What to produce: Every line in the records below with the string "that" is to be copied out.

Data for this exercise:
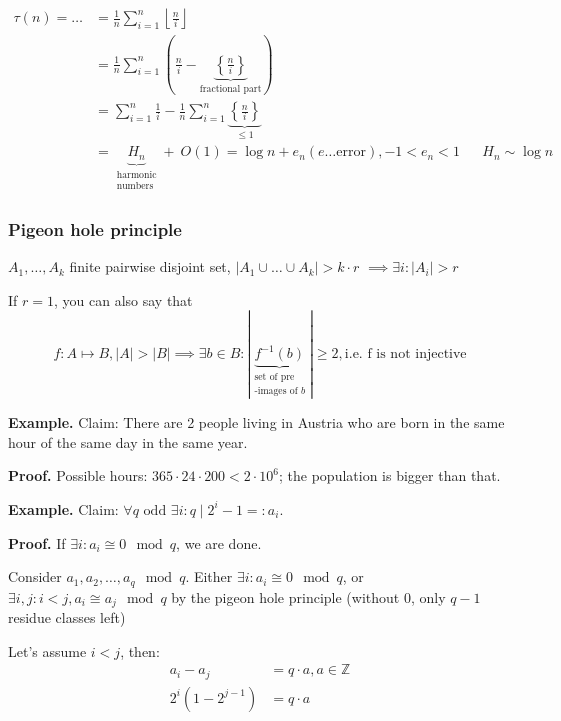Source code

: \begin{align*}
  \tau(n) = … &=
    \frac{1}{n} \sum_{i=1}^n \left\lfloor\frac{n}{i}\right\rfloor \\
    &= \frac{1}{n} \sum_{i=1}^n \left(\frac{n}{i} - \underbrace{\left\{ \frac ni \right\}}_{\text{fractional part}}\right) \\
    &= \sum_{i=1}^n \frac1i -
        \frac1n\sum_{i=1}^n
            \underbrace{\left\{ \frac ni \right\} }_{≤ 1} \\
    &=  \underbrace{H_n}_{\begin{matrix}\text{harmonic} \\ \text{numbers}\end{matrix}} + ~O(1) =
        \log n + e_n (e … \text{error}), -1 < e_n < 1 && H_n\sim \log n
\end{align*}


\subsubsection{Pigeon hole principle}

$A_1, \ldots , A_k$ finite pairwise disjoint set,
$|A_1 \cup \ldots \cup A_k| > k\cdot r$
$\implies \exists i : |A_i| > r$

If $r=1$, you can also say that
\[
  f: A\mapsto B, |A| > |B| \implies \exists b \in B :
  |\underbrace{f^{-1}(b)}_{\begin{matrix}\text{set of pre} \\ \text{-images of $b$}\end{matrix}}|
    ≥ 2 ,
    \text{i.e. f is not injective}
\]


\textbf{Example.}
Claim: There are 2 people living in Austria who are born in the same hour of the same day in the same year.

\textbf{Proof.}
Possible hours: $365\cdot 24\cdot 200 < 2\cdot 10^6$;
the population is bigger than that.


\textbf{Example.}
Claim: $\forall q\text{ odd } \exists i: q \mid 2^i-1 =: a_i$.

\textbf{Proof.}
If $\exists i: a_i \cong 0 \mod q$, we are done.

Consider $a_1, a_2,\ldots, a_q \mod q$.
Either $\exists i: a_i \cong 0 \mod q$,
or $\exists i,j: i < j, a_i \cong a_j \mod q$
by the pigeon hole principle (without 0, only $q-1$ residue classes left)

Let's assume $i < j$, then:
\begin{align*}
  a_i - a_j &= q\cdot a, a\in\mathbb{Z} \\
  2^i(1 - 2^{j-1}) &= q\cdot a
\end{align*}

Response to the task:
If $r=1$, you can also say that
the population is bigger than that.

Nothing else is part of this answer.